**Problem to work on:** Look in the material below for the line with "persuasion buyer $+34.77$" and the line with "These data do", then set down exactly those two lines and all lines between, nothing more.
(Beginning of Provided records)
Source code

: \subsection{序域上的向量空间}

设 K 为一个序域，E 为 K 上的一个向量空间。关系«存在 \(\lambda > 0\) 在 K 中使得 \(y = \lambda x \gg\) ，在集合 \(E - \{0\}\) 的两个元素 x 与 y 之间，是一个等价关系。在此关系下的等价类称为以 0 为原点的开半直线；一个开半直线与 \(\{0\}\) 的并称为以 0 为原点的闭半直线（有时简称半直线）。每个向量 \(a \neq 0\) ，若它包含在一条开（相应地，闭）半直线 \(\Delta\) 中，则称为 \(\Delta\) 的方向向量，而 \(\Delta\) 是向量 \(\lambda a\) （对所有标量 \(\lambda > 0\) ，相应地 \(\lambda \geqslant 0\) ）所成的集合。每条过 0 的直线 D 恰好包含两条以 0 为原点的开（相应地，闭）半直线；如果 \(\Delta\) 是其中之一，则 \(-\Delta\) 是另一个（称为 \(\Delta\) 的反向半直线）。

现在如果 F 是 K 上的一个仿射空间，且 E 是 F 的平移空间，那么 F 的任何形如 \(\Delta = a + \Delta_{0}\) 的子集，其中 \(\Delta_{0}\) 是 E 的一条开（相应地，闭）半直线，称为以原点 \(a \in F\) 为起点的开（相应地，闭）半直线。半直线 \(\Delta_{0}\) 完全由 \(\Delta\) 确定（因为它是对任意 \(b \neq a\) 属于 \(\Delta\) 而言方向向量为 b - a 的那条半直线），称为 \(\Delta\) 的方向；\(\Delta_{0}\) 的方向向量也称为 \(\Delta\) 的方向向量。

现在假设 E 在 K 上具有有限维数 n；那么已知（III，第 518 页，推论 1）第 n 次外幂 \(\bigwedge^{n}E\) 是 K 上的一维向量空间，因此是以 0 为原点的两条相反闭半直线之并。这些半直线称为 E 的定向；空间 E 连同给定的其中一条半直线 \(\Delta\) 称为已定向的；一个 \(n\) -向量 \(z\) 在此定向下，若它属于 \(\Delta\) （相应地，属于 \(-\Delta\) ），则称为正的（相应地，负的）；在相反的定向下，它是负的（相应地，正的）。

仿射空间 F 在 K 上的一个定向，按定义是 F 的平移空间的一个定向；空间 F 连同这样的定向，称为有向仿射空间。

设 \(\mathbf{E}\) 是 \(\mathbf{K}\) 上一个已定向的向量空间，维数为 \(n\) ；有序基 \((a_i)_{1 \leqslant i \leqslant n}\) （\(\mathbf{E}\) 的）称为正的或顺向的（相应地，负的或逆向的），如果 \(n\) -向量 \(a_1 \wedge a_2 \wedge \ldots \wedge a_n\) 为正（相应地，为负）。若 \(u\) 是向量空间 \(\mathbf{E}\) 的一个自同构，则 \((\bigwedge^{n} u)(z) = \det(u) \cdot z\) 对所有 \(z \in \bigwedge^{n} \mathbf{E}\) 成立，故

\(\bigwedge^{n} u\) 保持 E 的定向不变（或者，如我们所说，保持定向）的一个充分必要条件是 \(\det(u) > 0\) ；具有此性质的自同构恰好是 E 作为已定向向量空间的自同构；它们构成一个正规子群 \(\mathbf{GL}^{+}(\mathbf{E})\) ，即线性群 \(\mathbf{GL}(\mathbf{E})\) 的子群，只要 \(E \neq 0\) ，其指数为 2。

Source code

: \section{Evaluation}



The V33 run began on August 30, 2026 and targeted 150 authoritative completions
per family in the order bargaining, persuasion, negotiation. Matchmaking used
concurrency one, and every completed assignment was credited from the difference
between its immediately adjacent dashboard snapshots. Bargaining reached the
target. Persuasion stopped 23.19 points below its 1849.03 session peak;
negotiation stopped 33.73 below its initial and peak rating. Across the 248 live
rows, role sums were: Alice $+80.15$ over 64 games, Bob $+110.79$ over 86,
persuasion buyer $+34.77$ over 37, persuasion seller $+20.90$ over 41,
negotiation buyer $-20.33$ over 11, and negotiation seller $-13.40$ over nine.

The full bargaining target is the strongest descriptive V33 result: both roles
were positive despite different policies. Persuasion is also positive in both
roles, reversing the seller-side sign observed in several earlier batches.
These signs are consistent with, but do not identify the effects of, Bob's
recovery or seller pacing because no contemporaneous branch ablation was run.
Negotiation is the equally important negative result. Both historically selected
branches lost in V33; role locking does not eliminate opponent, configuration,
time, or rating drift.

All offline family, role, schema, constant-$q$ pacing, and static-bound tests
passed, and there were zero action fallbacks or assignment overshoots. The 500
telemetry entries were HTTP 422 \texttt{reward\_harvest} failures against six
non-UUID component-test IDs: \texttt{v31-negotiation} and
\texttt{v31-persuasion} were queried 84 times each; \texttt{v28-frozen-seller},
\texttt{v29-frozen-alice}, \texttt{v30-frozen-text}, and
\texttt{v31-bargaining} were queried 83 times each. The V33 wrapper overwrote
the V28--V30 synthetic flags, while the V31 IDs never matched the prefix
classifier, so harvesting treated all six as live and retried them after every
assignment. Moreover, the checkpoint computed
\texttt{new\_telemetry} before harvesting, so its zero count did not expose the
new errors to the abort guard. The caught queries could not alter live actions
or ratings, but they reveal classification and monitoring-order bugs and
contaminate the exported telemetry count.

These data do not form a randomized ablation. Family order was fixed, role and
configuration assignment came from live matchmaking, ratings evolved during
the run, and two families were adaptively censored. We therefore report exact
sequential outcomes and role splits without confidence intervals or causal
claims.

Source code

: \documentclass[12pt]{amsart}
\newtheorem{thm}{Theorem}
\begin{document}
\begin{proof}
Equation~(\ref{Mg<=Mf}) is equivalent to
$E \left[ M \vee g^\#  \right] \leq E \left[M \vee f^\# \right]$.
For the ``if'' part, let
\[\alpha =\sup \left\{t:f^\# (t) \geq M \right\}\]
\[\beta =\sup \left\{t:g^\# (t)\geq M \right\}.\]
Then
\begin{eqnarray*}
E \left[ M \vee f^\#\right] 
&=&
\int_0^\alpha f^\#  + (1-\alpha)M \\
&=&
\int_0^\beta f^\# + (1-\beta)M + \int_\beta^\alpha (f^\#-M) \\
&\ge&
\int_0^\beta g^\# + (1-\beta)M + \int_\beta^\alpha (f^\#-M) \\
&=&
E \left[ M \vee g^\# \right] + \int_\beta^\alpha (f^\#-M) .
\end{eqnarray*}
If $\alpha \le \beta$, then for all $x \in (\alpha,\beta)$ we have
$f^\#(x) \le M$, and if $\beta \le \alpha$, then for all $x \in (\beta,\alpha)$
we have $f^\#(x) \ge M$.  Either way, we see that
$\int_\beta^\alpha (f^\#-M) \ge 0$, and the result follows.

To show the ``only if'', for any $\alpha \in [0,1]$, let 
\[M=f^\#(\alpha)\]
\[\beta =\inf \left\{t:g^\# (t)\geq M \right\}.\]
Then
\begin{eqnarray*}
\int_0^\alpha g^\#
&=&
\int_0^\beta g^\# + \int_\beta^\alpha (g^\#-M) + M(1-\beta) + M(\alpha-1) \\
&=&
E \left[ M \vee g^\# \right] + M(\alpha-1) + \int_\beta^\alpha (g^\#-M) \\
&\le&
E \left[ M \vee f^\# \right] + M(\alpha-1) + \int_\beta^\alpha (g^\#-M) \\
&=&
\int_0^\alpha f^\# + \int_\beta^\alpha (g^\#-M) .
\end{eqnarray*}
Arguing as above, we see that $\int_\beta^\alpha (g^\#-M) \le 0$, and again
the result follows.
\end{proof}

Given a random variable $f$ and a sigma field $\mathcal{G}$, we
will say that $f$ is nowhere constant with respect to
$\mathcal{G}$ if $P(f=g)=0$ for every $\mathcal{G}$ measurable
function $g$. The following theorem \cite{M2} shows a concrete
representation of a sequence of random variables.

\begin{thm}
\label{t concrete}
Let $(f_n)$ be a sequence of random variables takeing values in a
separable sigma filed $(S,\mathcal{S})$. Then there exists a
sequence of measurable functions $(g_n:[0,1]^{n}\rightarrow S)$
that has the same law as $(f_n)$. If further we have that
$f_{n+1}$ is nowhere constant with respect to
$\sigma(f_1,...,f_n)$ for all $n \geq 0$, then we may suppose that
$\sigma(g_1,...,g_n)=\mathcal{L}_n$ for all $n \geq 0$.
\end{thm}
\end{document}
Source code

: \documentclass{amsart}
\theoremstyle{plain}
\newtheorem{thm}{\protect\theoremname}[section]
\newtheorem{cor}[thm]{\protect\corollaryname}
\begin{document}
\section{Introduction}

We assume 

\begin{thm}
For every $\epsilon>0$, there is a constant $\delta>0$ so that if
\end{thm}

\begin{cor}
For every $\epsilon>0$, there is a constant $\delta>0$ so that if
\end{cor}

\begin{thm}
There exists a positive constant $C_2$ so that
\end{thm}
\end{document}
(End of Provided records)
(Beginning of Provided records)
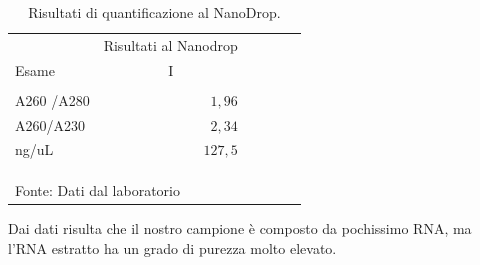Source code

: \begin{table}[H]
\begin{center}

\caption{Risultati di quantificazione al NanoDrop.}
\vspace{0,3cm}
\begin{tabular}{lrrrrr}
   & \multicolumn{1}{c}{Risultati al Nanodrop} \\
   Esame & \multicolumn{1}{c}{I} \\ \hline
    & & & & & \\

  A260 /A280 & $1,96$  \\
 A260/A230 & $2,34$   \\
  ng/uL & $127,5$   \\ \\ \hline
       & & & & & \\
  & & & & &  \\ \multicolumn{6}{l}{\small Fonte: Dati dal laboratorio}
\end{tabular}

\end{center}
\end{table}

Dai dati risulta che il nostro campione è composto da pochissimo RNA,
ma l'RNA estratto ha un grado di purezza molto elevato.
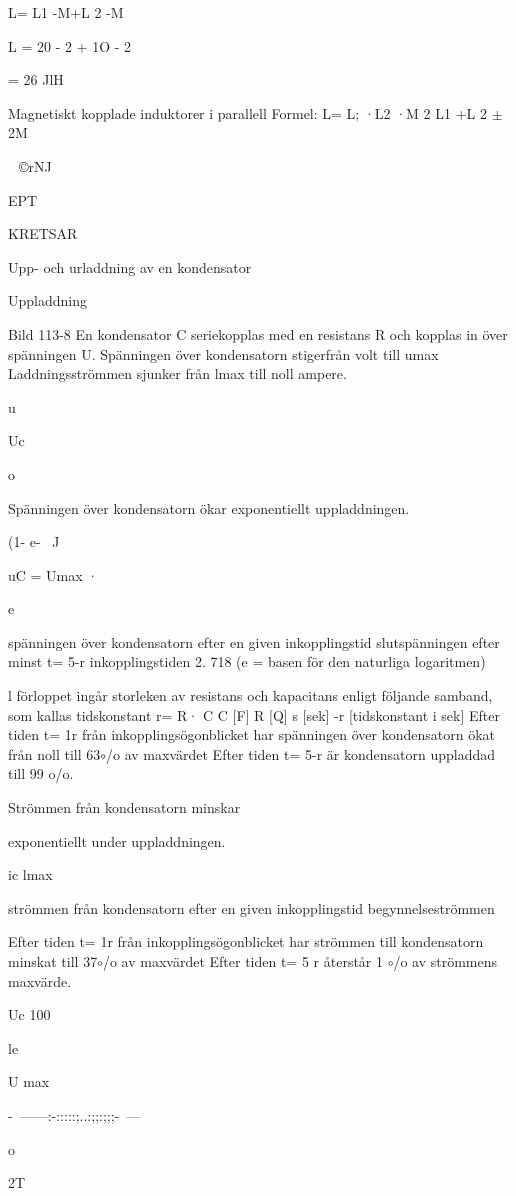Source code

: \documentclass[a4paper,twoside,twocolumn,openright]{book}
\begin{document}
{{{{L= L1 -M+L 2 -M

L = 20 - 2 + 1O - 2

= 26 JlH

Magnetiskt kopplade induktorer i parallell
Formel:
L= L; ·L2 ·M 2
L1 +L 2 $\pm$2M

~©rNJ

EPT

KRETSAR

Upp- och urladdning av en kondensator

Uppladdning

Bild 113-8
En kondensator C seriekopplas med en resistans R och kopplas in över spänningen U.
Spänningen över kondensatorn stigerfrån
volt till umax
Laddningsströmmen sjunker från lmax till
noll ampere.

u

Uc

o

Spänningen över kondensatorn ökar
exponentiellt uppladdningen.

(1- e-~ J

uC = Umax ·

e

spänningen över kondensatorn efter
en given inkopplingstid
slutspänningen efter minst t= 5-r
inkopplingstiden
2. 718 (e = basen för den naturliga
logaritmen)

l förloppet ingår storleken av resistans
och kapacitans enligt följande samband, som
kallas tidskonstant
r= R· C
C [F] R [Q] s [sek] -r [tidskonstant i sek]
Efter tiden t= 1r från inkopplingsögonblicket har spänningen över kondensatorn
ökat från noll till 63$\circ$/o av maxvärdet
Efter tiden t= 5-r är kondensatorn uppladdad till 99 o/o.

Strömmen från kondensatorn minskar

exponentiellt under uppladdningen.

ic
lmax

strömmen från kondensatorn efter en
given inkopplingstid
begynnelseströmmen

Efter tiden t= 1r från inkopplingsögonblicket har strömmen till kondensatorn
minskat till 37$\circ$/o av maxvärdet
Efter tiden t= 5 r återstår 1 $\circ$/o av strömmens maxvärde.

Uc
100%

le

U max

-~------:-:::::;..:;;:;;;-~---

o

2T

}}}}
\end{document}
(End of Provided records)
**Solution to this problem:**
persuasion buyer $+34.77$ over 37, persuasion seller $+20.90$ over 41,
negotiation buyer $-20.33$ over 11, and negotiation seller $-13.40$ over nine.

The full bargaining target is the strongest descriptive V33 result: both roles
were positive despite different policies. Persuasion is also positive in both
roles, reversing the seller-side sign observed in several earlier batches.
These signs are consistent with, but do not identify the effects of, Bob's
recovery or seller pacing because no contemporaneous branch ablation was run.
Negotiation is the equally important negative result. Both historically selected
branches lost in V33; role locking does not eliminate opponent, configuration,
time, or rating drift.

All offline family, role, schema, constant-$q$ pacing, and static-bound tests
passed, and there were zero action fallbacks or assignment overshoots. The 500
telemetry entries were HTTP 422 \texttt{reward\_harvest} failures against six
non-UUID component-test IDs: \texttt{v31-negotiation} and
\texttt{v31-persuasion} were queried 84 times each; \texttt{v28-frozen-seller},
\texttt{v29-frozen-alice}, \texttt{v30-frozen-text}, and
\texttt{v31-bargaining} were queried 83 times each. The V33 wrapper overwrote
the V28--V30 synthetic flags, while the V31 IDs never matched the prefix
classifier, so harvesting treated all six as live and retried them after every
assignment. Moreover, the checkpoint computed
\texttt{new\_telemetry} before harvesting, so its zero count did not expose the
new errors to the abort guard. The caught queries could not alter live actions
or ratings, but they reveal classification and monitoring-order bugs and
contaminate the exported telemetry count.

These data do not form a randomized ablation. Family order was fixed, role and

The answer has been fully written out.